— EXERCISE PROMPT —
When a line of the entries contains the word "Qual", report that line.

=== Section Start ===

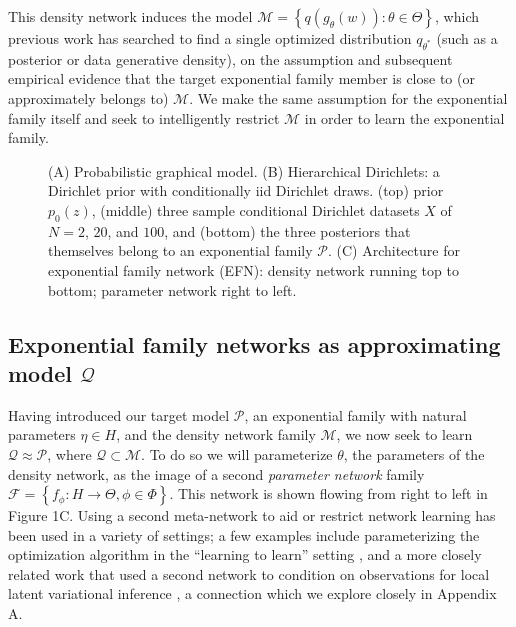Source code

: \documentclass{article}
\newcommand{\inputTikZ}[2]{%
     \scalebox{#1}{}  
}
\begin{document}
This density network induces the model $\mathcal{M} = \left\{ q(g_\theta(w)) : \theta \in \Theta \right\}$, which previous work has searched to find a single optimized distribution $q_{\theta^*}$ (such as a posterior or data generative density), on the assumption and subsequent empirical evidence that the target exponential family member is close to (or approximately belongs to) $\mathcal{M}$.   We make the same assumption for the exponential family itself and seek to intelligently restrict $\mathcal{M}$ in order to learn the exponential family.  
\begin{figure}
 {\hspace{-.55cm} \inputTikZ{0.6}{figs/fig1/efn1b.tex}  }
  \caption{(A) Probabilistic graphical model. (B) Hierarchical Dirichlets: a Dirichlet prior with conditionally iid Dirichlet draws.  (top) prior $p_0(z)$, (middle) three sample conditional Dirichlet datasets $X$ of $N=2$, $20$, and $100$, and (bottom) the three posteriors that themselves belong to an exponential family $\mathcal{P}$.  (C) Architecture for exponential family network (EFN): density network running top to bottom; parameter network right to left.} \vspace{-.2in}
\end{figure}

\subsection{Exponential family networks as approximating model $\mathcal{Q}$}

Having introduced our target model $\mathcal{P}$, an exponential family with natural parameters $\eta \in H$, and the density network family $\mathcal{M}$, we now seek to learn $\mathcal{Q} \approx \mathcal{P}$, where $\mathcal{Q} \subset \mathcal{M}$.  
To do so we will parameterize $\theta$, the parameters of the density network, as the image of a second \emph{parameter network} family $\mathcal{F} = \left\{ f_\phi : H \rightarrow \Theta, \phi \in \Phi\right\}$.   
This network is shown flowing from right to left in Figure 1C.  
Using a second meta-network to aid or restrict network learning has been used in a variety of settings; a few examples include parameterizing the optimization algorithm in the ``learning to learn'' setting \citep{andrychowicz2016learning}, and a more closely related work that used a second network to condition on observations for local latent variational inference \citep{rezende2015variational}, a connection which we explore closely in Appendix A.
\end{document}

=== Section End ===
=== Section Start ===

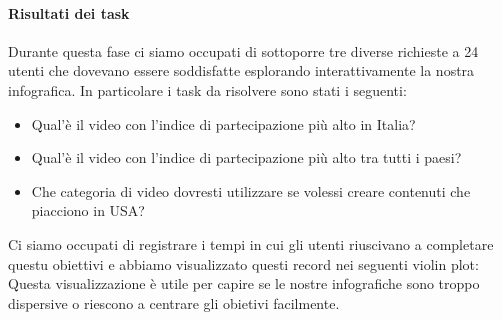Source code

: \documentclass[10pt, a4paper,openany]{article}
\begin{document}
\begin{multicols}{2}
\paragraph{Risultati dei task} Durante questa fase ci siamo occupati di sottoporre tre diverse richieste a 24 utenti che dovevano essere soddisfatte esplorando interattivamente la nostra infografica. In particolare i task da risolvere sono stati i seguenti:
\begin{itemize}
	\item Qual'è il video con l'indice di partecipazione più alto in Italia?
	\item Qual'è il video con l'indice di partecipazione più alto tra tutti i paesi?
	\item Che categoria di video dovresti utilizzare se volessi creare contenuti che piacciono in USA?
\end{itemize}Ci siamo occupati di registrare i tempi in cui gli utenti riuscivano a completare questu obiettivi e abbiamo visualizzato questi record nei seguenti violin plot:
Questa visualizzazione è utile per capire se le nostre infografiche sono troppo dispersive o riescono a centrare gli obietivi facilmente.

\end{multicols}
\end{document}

=== Section End ===
=== Section Start ===

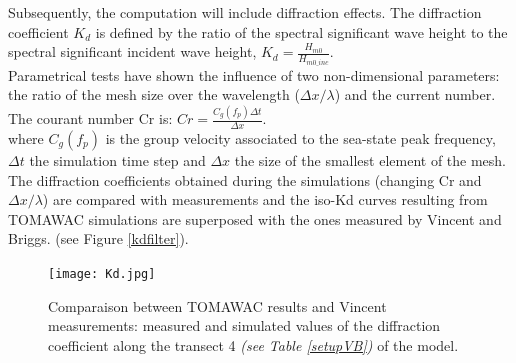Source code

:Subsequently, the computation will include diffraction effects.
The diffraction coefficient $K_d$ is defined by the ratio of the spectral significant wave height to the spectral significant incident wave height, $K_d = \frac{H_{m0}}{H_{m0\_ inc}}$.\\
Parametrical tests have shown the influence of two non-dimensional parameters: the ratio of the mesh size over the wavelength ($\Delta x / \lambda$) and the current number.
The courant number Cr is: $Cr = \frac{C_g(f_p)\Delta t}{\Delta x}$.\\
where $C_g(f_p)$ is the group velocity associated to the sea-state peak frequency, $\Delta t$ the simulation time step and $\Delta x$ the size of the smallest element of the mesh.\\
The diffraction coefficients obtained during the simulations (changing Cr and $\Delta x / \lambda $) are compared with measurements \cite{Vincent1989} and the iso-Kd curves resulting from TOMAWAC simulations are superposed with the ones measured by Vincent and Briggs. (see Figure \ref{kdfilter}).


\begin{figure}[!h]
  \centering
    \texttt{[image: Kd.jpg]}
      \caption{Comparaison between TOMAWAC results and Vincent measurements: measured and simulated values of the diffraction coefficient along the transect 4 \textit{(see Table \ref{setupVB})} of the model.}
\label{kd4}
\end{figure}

=== Section End ===

— EXERCISE OUTPUT —
	\item Qual'è il video con l'indice di partecipazione più alto in Italia?
	\item Qual'è il video con l'indice di partecipazione più alto tra tutti i paesi?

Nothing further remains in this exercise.